Secondly, financial markets also do not reflect the full picture. It is only the largest companies that list on the JSE, and sometimes the strong get stronger in tough economic conditions as weaker players fall by the wayside. Good companies don’t need a robust economic environment to be profitable, but smaller firms often do. Moreover, few JSE-listed companies are reliant only on the South African business climate. For instance, the announced merger of Anglo American and Teck Resources will pull Anglo further from its South African roots to being a Canadian headquartered global mining giant. But it will retain its listing in Johannesburg. Of the top 10 companies by market value on the JSE, only Capitec and FirstRand really count as local companies if we consider where most revenues are generated. The biggest property company on the JSE by market value, NEPI, runs an Eastern European real estate portfolio.

Chart 1: SA equity price and earnings

Source: LSEG Datastream

The hodge podge of local and international firms listed on the JSE is collectively growing profits at a steady pace despite a lacklustre South African economy (more on this below). The surge in precious metal prices clearly helps, with gold up 38% year-to-date and platinum 50%. The gains in local equities this year have been on the back of strong earnings growth, and the bottom-up analyst consensus view is that this continues next year. It means that despite the rally, the local market still trades on an attractive forward price: earnings ratio of around 10x, a starting point that has historically delivered solid long-term real returns.

Bond boost
The bond market, on the other hand, is very much SA-focused since it is dominated by government issuance. The 10% year-to-date return from the All-Bond Index suggests that there is some good news locally. Traditionally, a rally in bonds is not always a good omen, since investors often pile into bonds when the economy weakens and they expect interest rate cuts. This is what has happened to US bonds over the past few days, as weak employment growth numbers point to the Federal Reserve resuming its rate cutting cycle this week. However, riskier investment destinations like South Africa face a different dynamic, especially if they have high levels of government debt. Investors demand compensation for the perceived risk, and that can increase at times of economic weakness when government tax revenues come under pressure. It is a particular curse of emerging economies that interest rates must sometimes rise when there is a crisis to prevent capital flight even if domestic conditions demand lower borrowing costs. The alternative is a disorderly depreciation of the currency.

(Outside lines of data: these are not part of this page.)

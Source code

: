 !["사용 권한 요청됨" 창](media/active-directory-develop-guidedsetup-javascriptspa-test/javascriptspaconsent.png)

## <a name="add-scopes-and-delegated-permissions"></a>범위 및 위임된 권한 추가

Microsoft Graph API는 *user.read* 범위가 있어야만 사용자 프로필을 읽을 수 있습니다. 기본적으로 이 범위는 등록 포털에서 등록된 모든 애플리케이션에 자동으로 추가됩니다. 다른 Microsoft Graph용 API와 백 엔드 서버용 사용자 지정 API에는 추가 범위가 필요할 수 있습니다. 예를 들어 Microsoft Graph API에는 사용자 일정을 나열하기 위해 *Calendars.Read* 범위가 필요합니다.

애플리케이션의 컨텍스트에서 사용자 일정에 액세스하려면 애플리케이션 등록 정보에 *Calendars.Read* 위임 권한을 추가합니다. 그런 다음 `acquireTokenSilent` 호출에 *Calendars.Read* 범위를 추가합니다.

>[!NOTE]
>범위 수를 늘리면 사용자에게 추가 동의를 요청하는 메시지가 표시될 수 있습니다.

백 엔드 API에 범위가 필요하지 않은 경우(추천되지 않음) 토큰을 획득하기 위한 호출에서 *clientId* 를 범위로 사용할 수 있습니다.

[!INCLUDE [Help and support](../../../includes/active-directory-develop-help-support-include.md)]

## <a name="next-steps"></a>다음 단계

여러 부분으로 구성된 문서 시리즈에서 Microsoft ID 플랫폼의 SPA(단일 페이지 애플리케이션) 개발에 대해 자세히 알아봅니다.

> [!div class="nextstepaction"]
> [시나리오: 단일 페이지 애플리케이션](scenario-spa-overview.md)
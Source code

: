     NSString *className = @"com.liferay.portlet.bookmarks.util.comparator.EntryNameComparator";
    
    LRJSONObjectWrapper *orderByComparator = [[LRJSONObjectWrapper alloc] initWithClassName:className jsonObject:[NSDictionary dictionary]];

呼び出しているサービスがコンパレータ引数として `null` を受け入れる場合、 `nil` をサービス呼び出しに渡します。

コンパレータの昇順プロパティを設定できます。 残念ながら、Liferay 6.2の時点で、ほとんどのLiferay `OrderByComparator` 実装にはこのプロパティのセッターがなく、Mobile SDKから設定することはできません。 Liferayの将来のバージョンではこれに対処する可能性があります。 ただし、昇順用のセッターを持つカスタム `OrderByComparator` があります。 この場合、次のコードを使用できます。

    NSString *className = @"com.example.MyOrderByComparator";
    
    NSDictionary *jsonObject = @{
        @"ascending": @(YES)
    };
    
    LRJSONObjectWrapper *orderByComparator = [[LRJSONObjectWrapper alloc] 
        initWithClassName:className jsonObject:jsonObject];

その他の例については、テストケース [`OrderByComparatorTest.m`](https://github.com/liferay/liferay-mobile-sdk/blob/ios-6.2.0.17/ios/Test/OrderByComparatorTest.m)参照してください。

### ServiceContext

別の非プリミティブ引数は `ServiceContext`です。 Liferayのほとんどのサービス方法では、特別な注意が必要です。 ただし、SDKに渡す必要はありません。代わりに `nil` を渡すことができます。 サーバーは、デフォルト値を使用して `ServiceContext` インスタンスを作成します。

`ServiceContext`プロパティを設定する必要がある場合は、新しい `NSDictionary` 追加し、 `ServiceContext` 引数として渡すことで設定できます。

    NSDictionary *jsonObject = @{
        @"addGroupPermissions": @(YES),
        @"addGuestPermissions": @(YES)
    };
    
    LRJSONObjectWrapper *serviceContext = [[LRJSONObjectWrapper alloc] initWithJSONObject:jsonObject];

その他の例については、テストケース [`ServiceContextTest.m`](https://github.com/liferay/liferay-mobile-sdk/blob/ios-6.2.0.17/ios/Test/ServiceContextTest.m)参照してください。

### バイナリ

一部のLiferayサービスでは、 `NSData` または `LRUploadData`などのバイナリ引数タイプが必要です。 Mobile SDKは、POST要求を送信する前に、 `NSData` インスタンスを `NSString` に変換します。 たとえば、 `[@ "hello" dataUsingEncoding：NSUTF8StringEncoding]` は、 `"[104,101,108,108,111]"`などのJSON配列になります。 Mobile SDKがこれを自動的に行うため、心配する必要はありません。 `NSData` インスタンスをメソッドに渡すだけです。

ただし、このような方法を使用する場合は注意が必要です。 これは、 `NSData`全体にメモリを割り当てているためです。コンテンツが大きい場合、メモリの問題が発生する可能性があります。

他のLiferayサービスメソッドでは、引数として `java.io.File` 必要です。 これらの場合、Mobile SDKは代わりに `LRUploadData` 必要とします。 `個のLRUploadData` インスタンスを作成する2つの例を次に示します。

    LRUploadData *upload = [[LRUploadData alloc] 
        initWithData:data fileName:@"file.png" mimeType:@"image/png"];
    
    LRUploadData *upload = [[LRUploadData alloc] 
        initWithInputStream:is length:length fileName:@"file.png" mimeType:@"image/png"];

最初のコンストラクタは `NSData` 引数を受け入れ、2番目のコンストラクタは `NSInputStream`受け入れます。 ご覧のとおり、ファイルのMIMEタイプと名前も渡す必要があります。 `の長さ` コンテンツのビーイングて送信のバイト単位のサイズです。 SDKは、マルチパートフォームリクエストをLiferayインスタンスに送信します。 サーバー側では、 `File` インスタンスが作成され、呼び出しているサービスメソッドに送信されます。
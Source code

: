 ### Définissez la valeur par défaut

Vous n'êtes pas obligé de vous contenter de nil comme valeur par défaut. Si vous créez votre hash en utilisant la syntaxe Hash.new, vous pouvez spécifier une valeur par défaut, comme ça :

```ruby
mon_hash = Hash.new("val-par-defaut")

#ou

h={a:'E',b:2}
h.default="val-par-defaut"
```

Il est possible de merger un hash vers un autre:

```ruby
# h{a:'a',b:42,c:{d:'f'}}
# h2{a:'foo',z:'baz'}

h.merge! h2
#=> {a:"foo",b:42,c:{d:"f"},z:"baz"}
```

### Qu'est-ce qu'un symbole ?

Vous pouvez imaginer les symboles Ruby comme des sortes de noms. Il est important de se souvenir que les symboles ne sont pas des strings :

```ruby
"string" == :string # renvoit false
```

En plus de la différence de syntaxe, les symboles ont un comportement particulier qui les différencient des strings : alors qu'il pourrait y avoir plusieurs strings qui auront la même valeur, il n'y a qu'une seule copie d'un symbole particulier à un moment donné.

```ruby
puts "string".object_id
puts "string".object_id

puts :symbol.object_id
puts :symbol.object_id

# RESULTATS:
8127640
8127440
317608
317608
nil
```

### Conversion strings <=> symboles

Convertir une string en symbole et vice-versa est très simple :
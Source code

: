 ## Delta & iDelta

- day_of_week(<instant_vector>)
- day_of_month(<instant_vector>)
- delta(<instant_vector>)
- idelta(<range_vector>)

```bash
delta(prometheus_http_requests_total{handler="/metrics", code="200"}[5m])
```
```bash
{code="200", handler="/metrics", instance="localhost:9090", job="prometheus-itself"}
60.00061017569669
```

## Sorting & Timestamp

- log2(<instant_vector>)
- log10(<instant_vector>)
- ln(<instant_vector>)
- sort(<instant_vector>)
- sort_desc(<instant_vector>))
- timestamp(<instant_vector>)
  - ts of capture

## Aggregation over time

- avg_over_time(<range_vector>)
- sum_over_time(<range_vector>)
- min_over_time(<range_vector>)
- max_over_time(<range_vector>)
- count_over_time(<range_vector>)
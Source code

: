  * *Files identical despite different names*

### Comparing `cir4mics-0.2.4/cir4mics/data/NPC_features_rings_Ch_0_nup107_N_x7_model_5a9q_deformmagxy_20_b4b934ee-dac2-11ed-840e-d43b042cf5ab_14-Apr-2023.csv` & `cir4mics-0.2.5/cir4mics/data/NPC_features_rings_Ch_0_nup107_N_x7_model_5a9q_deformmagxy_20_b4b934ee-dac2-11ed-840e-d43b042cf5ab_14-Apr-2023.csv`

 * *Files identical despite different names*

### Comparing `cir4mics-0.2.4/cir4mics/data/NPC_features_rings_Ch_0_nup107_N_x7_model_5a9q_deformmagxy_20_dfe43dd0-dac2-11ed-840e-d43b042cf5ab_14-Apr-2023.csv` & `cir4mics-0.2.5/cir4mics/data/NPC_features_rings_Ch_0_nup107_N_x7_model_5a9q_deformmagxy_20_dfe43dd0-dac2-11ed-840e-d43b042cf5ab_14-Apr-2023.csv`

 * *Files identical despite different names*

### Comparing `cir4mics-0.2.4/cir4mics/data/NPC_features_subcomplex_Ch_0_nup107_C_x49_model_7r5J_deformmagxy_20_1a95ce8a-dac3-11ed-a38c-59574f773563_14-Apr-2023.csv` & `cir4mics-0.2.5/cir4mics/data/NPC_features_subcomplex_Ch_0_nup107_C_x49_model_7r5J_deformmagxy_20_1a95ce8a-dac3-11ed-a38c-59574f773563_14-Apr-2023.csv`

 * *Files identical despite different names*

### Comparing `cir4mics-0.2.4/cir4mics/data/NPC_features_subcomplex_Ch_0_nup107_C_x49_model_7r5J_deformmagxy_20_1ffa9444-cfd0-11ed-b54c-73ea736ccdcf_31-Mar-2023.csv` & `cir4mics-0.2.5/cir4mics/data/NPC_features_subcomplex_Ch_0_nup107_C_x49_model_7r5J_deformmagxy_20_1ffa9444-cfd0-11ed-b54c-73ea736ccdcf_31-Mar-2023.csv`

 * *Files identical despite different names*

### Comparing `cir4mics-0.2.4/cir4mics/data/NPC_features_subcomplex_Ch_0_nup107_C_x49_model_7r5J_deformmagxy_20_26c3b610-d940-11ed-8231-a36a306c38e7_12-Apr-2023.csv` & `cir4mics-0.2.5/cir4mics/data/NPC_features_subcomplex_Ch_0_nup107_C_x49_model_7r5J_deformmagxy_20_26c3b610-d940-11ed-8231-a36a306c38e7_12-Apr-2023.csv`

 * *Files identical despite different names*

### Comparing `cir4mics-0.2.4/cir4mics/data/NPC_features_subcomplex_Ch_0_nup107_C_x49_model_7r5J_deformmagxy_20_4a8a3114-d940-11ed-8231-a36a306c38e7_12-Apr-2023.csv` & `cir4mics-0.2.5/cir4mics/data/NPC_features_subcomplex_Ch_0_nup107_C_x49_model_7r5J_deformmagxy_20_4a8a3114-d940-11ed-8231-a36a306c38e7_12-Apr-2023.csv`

That is clearly not what has happened in the local bond market. The Reserve Bank has cut interest rates 50 basis points this year, pulling down the short end of the yield curve, while the longer-end of the yield curve has benefited from a broad decline in risk premia across emerging markets as measured by credit default swaps. These credit default swaps spreads do not yet suggest that South Africa’s rating has improved substantially relative to other emerging markets. For this to happen, we’ll need faster economic growth and more evidence of progress on fiscal consolidation.